The short term and populist politics our politicians are used to practise is delaying the end the global crisis. They are not the only factor of the solution, but their fear to face the real problems of the economic system is causing so much pain in our societies. At the moment, the only big action they have taken is to increase the public expenditure as it is an easy and popular policy. «Don’t mention the reform of the financial, labour or tax systems. You could lose the next elections». As a result, business and citizens are in the middle of an anxious situation. Everybody thinks we are in front of a long and hot year and so many believe we are going to live another Black September, at least in economic terms.

The mistake of fueling the economy with public monetary resources is showing his real face. It does not stimulate the system. On the contrary, the only thing which is increasing is public debt, a bill we will paying for years. Economists from the Heritage Foundation have released a report on the matter. They point out that Keynesian policies Governments are implementing all over the world are ineffective and are another new proof of the perils of growing public budgets, as it happened in the 1960s and 1970s. The key findings of the paper Keynesian Fiscal Stimulus Policies Stimulate Debt-Not the Economy are:

  • «The federal government has poured extraordinary amounts of fiscal stimulus into the economy two years running, yet unemployment continues to rise with the national debt. This recent experience with Keynesian deficits is fully consistent with past episodes at home and abroad».
  • «This is no longer an experiment in economic policy. The results are in: Keynesian stimulus does not work».
  • «Keynesian stimulus fails because government must borrow money to finance deficit spending. That borrowing reduces the savings available for domestic investment, or increases the savings imported from abroad along with a similar increase in the net imports of goods and services».
  • «Total demand is unaffected, so total output is unaffected».
  • «The counterargument that borrowing to finance Keynesian stimulus soaks up and cycles “idle” savings back into productive use is invalid for an economy supported by a modern financial system».

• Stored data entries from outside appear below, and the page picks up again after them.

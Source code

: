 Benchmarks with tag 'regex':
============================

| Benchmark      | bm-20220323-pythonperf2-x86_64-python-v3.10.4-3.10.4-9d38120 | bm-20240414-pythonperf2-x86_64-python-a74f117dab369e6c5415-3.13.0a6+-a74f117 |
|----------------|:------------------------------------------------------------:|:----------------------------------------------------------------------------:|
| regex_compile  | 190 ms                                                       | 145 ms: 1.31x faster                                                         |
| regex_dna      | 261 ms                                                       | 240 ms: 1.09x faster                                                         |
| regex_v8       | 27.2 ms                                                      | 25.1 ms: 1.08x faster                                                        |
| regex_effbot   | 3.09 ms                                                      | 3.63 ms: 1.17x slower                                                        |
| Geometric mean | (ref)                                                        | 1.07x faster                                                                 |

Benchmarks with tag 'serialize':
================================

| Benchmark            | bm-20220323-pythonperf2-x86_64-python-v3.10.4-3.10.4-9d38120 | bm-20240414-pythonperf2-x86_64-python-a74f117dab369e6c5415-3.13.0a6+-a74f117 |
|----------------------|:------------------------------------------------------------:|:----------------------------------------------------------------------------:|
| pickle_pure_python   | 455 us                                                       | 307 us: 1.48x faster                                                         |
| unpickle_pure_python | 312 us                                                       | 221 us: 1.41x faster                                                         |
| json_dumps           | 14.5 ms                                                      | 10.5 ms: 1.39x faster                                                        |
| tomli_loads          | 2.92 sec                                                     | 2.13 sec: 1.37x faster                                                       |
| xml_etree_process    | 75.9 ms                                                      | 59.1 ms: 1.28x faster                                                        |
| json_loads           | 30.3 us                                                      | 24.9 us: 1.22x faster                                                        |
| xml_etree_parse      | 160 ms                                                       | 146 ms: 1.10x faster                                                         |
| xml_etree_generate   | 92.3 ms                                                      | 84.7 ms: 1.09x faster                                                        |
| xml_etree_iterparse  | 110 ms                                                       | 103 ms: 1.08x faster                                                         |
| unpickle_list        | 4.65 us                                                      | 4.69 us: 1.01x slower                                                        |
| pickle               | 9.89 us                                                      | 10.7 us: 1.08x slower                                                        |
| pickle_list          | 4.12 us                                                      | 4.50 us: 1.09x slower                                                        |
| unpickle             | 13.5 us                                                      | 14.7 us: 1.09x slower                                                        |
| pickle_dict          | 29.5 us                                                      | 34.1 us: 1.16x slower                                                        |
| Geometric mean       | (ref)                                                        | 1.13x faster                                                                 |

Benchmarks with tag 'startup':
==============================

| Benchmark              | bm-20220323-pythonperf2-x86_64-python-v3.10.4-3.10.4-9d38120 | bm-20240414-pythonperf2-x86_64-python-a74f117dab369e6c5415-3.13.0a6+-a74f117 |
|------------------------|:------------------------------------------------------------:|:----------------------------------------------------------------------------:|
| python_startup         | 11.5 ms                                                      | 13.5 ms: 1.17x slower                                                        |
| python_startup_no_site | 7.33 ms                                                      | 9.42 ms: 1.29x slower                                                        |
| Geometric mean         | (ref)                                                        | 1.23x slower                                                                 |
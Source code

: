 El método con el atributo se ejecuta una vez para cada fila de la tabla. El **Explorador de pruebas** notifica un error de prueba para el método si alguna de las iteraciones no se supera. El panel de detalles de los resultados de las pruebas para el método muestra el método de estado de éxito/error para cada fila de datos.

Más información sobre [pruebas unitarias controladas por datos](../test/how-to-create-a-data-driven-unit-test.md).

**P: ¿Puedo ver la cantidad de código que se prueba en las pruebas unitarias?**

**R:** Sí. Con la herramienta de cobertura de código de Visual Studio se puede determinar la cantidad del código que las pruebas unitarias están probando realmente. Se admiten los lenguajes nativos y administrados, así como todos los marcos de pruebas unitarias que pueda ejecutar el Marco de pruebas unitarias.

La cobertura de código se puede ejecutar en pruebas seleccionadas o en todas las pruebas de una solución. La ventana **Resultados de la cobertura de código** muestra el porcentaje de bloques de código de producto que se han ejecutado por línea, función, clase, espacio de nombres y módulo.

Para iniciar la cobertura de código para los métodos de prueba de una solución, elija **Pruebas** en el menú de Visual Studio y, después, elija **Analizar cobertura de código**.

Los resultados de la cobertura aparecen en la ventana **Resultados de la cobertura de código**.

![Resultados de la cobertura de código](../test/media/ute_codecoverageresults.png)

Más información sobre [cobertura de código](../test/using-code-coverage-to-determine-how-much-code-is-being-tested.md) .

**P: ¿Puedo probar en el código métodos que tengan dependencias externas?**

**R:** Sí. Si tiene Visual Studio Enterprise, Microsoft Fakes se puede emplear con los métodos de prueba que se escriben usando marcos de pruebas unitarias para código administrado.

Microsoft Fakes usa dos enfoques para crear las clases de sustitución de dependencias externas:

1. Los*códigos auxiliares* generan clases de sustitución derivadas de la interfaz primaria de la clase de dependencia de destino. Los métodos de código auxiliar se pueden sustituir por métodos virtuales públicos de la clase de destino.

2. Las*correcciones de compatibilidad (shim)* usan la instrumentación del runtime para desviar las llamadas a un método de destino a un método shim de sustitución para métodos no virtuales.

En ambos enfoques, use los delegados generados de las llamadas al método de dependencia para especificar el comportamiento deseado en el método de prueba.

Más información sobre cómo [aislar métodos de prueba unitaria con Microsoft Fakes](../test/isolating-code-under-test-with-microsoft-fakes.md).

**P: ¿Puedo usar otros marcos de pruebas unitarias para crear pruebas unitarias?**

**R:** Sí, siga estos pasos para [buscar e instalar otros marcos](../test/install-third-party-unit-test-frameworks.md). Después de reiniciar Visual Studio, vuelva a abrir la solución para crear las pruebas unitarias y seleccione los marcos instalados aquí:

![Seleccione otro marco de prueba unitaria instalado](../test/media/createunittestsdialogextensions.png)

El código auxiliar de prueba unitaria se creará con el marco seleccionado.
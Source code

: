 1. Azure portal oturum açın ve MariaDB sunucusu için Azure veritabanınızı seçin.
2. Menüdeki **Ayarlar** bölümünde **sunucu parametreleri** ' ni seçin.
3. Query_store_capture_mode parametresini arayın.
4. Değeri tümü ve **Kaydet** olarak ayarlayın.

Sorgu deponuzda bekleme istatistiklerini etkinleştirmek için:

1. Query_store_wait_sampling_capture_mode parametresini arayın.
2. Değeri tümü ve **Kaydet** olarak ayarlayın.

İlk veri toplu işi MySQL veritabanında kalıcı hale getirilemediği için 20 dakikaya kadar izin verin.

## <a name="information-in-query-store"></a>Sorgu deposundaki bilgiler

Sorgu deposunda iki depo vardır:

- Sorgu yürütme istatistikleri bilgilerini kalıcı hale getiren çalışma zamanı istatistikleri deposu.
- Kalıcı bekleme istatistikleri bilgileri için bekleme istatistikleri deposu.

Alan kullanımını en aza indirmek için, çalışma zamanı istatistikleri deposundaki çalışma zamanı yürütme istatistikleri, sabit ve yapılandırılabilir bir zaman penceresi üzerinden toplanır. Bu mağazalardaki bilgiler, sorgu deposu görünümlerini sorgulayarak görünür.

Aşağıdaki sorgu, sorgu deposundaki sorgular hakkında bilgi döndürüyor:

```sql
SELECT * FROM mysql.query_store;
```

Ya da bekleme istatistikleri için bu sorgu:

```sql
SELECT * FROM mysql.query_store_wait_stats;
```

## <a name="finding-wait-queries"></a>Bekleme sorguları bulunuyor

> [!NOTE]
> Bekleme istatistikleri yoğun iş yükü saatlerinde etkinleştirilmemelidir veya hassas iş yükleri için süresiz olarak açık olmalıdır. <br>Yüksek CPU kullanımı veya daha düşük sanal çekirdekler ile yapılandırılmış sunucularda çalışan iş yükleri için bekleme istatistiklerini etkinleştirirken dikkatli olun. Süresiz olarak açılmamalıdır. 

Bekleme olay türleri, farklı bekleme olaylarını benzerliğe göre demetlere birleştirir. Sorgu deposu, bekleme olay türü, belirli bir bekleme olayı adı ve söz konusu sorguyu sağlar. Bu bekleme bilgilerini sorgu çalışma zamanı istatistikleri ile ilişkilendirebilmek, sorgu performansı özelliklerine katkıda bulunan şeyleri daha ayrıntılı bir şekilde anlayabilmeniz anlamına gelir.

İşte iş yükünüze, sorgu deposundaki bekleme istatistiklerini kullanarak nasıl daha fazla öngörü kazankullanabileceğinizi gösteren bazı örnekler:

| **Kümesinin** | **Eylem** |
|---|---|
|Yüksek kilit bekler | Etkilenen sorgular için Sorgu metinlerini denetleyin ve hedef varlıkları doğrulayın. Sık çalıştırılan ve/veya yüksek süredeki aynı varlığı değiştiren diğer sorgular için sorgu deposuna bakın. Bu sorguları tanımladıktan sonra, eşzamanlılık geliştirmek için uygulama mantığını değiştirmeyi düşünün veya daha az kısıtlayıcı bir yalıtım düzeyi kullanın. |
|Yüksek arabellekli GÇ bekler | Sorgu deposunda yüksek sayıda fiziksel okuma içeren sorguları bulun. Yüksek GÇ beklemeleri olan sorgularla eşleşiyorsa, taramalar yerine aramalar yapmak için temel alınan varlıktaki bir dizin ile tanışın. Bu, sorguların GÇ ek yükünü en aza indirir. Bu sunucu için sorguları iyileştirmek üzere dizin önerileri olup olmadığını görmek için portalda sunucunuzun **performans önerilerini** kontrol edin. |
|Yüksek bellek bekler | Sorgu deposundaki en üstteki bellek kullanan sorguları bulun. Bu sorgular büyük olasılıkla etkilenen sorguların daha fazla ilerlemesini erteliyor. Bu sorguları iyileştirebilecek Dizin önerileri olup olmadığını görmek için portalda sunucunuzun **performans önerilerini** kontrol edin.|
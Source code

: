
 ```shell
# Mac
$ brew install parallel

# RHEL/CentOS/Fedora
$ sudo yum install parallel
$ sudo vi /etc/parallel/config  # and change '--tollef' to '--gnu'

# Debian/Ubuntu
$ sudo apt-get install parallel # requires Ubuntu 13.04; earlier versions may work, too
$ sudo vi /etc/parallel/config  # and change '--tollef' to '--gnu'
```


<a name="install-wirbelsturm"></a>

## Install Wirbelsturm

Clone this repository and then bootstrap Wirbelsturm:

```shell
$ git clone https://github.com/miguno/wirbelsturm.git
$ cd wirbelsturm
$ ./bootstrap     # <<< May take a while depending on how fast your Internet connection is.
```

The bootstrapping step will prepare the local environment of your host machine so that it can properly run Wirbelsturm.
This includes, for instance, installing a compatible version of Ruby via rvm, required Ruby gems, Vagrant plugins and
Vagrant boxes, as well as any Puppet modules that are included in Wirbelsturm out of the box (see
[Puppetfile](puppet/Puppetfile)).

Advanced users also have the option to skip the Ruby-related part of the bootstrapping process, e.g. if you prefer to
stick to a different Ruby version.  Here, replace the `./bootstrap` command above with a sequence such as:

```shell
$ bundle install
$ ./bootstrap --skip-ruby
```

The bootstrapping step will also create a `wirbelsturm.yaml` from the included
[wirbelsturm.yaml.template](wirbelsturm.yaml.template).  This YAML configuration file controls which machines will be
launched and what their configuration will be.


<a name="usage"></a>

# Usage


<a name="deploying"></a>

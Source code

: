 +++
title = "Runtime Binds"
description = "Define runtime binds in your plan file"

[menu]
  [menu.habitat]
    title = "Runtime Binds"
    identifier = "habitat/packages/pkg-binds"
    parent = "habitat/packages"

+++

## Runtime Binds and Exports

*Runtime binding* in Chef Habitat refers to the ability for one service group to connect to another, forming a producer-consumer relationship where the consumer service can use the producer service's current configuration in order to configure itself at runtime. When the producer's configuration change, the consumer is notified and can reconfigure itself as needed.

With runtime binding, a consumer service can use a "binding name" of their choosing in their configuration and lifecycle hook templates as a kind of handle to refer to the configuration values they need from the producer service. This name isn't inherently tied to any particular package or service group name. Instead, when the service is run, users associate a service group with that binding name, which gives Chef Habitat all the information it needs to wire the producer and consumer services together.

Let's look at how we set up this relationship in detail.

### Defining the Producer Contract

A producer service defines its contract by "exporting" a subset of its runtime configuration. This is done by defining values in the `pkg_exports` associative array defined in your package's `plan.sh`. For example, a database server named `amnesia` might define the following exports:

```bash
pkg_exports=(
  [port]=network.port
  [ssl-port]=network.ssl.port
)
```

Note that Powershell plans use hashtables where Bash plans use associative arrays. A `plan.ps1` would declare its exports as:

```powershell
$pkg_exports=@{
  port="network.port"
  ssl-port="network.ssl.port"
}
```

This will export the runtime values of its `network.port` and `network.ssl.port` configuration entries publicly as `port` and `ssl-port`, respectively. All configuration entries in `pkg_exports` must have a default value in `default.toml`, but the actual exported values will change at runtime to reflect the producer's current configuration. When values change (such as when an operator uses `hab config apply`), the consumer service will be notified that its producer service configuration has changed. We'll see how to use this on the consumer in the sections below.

The report examines monetary policies different governments have applied in the last forty years and argues that all the time emerge the same result. Economy does not recover because of the public spending. Public debt becomes the main obstacle to return to a healthy economic environment. The sad conclusion of the paper is that officials do not want to learn from the past. Today they are taking the wrong decisions and tomorrow will do the same. As the author, J.D. Foster, writes

«Bad policy ideas rarely go away forever. Circumstances change, memories fade, political fashions come and go. The current global experiments with Keynesian fiscal stimulus will fail as they have failed before. Unfortunately, the price of learning this lesson yet again is an unnecessarily prolonged recession, a weaker recovery, and millions more lost jobs—and, of course, the massive increases in public debt».